By Andrew Warshaw
February 21- FIFA presidential candidate Jerome Champagne has fired his first thematic salvo in his unlikely bid to take over from Sepp Blatter by focussing on the need to reform the current transfer system.
In a letter to all 209 FIFA member federations, entitled “transfers, players and clubs”, the 55-year-old Frenchman, who launched his campaign in London in January for the presidential election that takes place in late May 2015, says he wants to see a complete overhaul of the current regulations.
Champagne, who would probably only stand if Blatter himself decides not to go for a fifth four-year term, worked for FIFA for 11 years, much of it as deputy general secretary before being ousted in a 2010 political coup.

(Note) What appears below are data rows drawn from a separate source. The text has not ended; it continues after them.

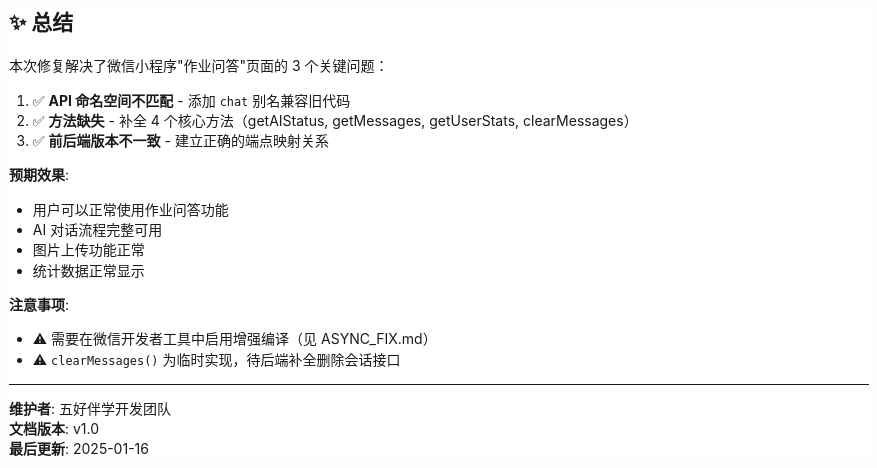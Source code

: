 ## ✨ 总结

本次修复解决了微信小程序"作业问答"页面的 3 个关键问题：

1. ✅ **API 命名空间不匹配** - 添加 `chat` 别名兼容旧代码
2. ✅ **方法缺失** - 补全 4 个核心方法（getAIStatus, getMessages, getUserStats, clearMessages）
3. ✅ **前后端版本不一致** - 建立正确的端点映射关系

**预期效果**:

- 用户可以正常使用作业问答功能
- AI 对话流程完整可用
- 图片上传功能正常
- 统计数据正常显示

**注意事项**:

- ⚠️ 需要在微信开发者工具中启用增强编译（见 ASYNC_FIX.md）
- ⚠️ `clearMessages()` 为临时实现，待后端补全删除会话接口

---

**维护者**: 五好伴学开发团队  
**文档版本**: v1.0  
**最后更新**: 2025-01-16
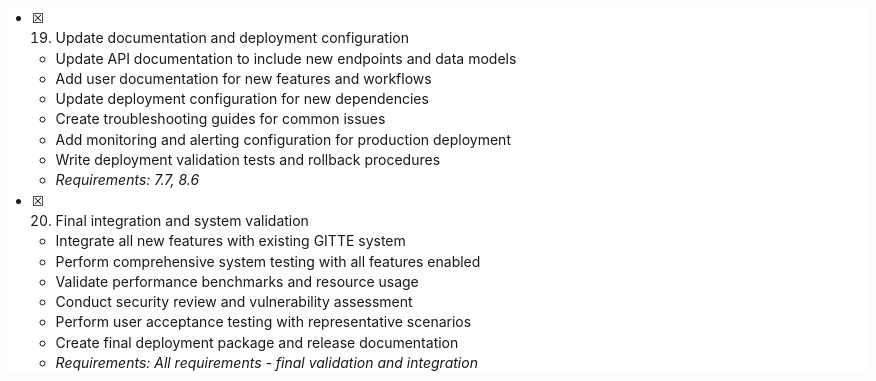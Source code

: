 - [x] 19. Update documentation and deployment configuration


  - Update API documentation to include new endpoints and data models
  - Add user documentation for new features and workflows
  - Update deployment configuration for new dependencies
  - Create troubleshooting guides for common issues
  - Add monitoring and alerting configuration for production deployment
  - Write deployment validation tests and rollback procedures
  - _Requirements: 7.7, 8.6_

- [x] 20. Final integration and system validation



  - Integrate all new features with existing GITTE system
  - Perform comprehensive system testing with all features enabled
  - Validate performance benchmarks and resource usage
  - Conduct security review and vulnerability assessment
  - Perform user acceptance testing with representative scenarios
  - Create final deployment package and release documentation
  - _Requirements: All requirements - final validation and integration_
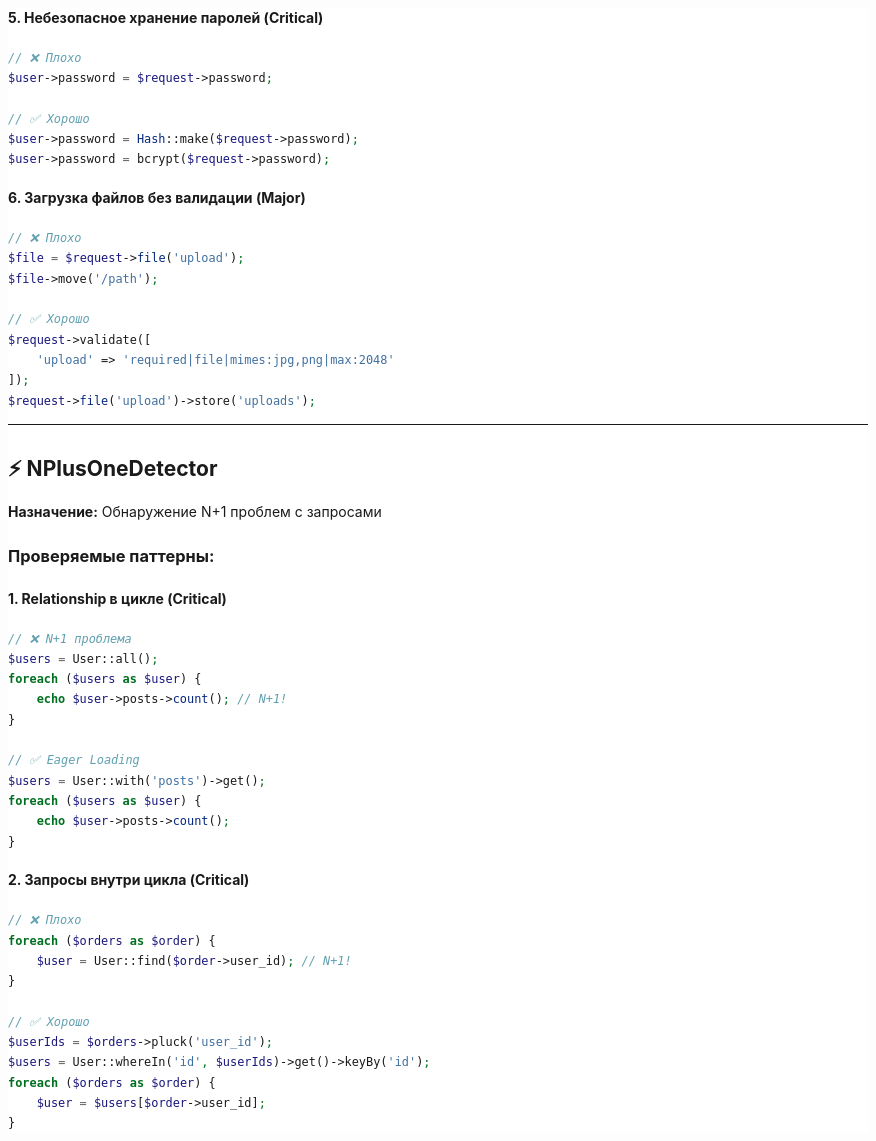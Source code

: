 #### 5. Небезопасное хранение паролей (Critical)
```php
// ❌ Плохо
$user->password = $request->password;

// ✅ Хорошо
$user->password = Hash::make($request->password);
$user->password = bcrypt($request->password);
```

#### 6. Загрузка файлов без валидации (Major)
```php
// ❌ Плохо
$file = $request->file('upload');
$file->move('/path');

// ✅ Хорошо
$request->validate([
    'upload' => 'required|file|mimes:jpg,png|max:2048'
]);
$request->file('upload')->store('uploads');
```

---

## ⚡ NPlusOneDetector

**Назначение:** Обнаружение N+1 проблем с запросами

### Проверяемые паттерны:

#### 1. Relationship в цикле (Critical)
```php
// ❌ N+1 проблема
$users = User::all();
foreach ($users as $user) {
    echo $user->posts->count(); // N+1!
}

// ✅ Eager Loading
$users = User::with('posts')->get();
foreach ($users as $user) {
    echo $user->posts->count();
}
```

#### 2. Запросы внутри цикла (Critical)
```php
// ❌ Плохо
foreach ($orders as $order) {
    $user = User::find($order->user_id); // N+1!
}

// ✅ Хорошо
$userIds = $orders->pluck('user_id');
$users = User::whereIn('id', $userIds)->get()->keyBy('id');
foreach ($orders as $order) {
    $user = $users[$order->user_id];
}
```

In the first of a series of theme-by-theme bullet-point proposals to FIFA members, Champagne, who has been acting as an international football consultant since leaving FIFA, proposes a package of measures which, he claims, would bring about a far tighter transfer system.
“FIFA’s regulation on the status and transfer of players needs to be updated,” Champagne writes. “It was negotiated in a climate of pressure and urgency and one has to understand the adjustment of that text is made necessary by the evolutions of football.”
In particular he wants to see the numbers of foreign players per club limited, within current freedom of movement rules; likewise transfers and loan deals during the mid-season winter window so that they don’t “violate the sport fair-play and distort competitions”.